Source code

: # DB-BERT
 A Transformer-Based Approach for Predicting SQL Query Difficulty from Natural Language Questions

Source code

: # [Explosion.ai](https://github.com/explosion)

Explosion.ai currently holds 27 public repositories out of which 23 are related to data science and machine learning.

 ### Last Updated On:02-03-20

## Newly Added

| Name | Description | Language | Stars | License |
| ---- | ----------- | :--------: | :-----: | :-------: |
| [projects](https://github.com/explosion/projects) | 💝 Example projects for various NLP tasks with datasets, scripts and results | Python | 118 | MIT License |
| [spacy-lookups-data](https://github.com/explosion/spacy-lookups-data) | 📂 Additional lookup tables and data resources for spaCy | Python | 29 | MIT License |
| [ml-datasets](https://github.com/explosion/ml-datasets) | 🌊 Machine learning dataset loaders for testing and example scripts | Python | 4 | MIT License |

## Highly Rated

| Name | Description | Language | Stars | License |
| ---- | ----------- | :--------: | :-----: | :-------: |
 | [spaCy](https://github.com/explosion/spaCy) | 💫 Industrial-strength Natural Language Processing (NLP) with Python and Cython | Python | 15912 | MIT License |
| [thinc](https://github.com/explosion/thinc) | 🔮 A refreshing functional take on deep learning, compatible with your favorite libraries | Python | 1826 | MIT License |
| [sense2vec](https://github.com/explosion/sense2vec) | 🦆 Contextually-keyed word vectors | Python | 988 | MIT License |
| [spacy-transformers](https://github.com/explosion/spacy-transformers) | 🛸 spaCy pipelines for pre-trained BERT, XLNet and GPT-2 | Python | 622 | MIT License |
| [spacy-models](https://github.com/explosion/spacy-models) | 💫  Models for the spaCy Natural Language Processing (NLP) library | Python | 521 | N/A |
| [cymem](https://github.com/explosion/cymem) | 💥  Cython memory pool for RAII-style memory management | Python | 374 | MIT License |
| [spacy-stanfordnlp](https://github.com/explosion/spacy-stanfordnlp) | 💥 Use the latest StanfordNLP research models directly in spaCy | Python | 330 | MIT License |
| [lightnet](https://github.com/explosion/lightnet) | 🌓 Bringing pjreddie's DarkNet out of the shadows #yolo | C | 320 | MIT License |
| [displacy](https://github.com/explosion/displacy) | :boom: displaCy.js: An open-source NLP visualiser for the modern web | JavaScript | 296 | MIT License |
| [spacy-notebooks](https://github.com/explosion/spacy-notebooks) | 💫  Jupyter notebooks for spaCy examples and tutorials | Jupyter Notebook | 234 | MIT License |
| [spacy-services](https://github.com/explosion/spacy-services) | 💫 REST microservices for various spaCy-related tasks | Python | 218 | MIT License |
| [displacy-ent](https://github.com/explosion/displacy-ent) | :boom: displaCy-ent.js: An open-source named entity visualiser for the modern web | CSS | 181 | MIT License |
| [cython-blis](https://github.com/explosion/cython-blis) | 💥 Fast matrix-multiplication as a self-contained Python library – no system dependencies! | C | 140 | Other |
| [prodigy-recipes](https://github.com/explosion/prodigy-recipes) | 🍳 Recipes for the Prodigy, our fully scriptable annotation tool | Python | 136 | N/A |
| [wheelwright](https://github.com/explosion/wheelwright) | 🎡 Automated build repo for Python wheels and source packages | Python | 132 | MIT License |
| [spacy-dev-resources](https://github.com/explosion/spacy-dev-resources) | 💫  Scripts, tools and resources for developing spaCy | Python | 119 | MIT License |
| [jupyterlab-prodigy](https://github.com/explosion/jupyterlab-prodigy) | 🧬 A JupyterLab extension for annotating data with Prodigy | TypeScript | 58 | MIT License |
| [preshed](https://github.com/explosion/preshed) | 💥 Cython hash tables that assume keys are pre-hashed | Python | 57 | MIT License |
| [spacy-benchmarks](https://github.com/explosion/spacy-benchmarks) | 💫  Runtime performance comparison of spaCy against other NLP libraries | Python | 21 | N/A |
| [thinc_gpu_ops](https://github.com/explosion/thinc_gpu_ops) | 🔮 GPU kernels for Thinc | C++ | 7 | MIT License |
◇ ◇ ◇ ◇ ◇ ◇ ◇
The full listing is to be printed again exactly as it stands.

Source code

: # DB-BERT
 A Transformer-Based Approach for Predicting SQL Query Difficulty from Natural Language Questions

Source code

: # [Explosion.ai](https://github.com/explosion)

Explosion.ai currently holds 27 public repositories out of which 23 are related to data science and machine learning.

 ### Last Updated On:02-03-20

## Newly Added

| Name | Description | Language | Stars | License |
| ---- | ----------- | :--------: | :-----: | :-------: |
| [projects](https://github.com/explosion/projects) | 💝 Example projects for various NLP tasks with datasets, scripts and results | Python | 118 | MIT License |
| [spacy-lookups-data](https://github.com/explosion/spacy-lookups-data) | 📂 Additional lookup tables and data resources for spaCy | Python | 29 | MIT License |
| [ml-datasets](https://github.com/explosion/ml-datasets) | 🌊 Machine learning dataset loaders for testing and example scripts | Python | 4 | MIT License |

## Highly Rated

| Name | Description | Language | Stars | License |
| ---- | ----------- | :--------: | :-----: | :-------: |
 | [spaCy](https://github.com/explosion/spaCy) | 💫 Industrial-strength Natural Language Processing (NLP) with Python and Cython | Python | 15912 | MIT License |
| [thinc](https://github.com/explosion/thinc) | 🔮 A refreshing functional take on deep learning, compatible with your favorite libraries | Python | 1826 | MIT License |
| [sense2vec](https://github.com/explosion/sense2vec) | 🦆 Contextually-keyed word vectors | Python | 988 | MIT License |
| [spacy-transformers](https://github.com/explosion/spacy-transformers) | 🛸 spaCy pipelines for pre-trained BERT, XLNet and GPT-2 | Python | 622 | MIT License |
| [spacy-models](https://github.com/explosion/spacy-models) | 💫  Models for the spaCy Natural Language Processing (NLP) library | Python | 521 | N/A |
| [cymem](https://github.com/explosion/cymem) | 💥  Cython memory pool for RAII-style memory management | Python | 374 | MIT License |
| [spacy-stanfordnlp](https://github.com/explosion/spacy-stanfordnlp) | 💥 Use the latest StanfordNLP research models directly in spaCy | Python | 330 | MIT License |
| [lightnet](https://github.com/explosion/lightnet) | 🌓 Bringing pjreddie's DarkNet out of the shadows #yolo | C | 320 | MIT License |
| [displacy](https://github.com/explosion/displacy) | :boom: displaCy.js: An open-source NLP visualiser for the modern web | JavaScript | 296 | MIT License |
| [spacy-notebooks](https://github.com/explosion/spacy-notebooks) | 💫  Jupyter notebooks for spaCy examples and tutorials | Jupyter Notebook | 234 | MIT License |
| [spacy-services](https://github.com/explosion/spacy-services) | 💫 REST microservices for various spaCy-related tasks | Python | 218 | MIT License |
| [displacy-ent](https://github.com/explosion/displacy-ent) | :boom: displaCy-ent.js: An open-source named entity visualiser for the modern web | CSS | 181 | MIT License |
| [cython-blis](https://github.com/explosion/cython-blis) | 💥 Fast matrix-multiplication as a self-contained Python library – no system dependencies! | C | 140 | Other |
| [prodigy-recipes](https://github.com/explosion/prodigy-recipes) | 🍳 Recipes for the Prodigy, our fully scriptable annotation tool | Python | 136 | N/A |
| [wheelwright](https://github.com/explosion/wheelwright) | 🎡 Automated build repo for Python wheels and source packages | Python | 132 | MIT License |
| [spacy-dev-resources](https://github.com/explosion/spacy-dev-resources) | 💫  Scripts, tools and resources for developing spaCy | Python | 119 | MIT License |
| [jupyterlab-prodigy](https://github.com/explosion/jupyterlab-prodigy) | 🧬 A JupyterLab extension for annotating data with Prodigy | TypeScript | 58 | MIT License |
| [preshed](https://github.com/explosion/preshed) | 💥 Cython hash tables that assume keys are pre-hashed | Python | 57 | MIT License |
| [spacy-benchmarks](https://github.com/explosion/spacy-benchmarks) | 💫  Runtime performance comparison of spaCy against other NLP libraries | Python | 21 | N/A |
| [thinc_gpu_ops](https://github.com/explosion/thinc_gpu_ops) | 🔮 GPU kernels for Thinc | C++ | 7 | MIT License |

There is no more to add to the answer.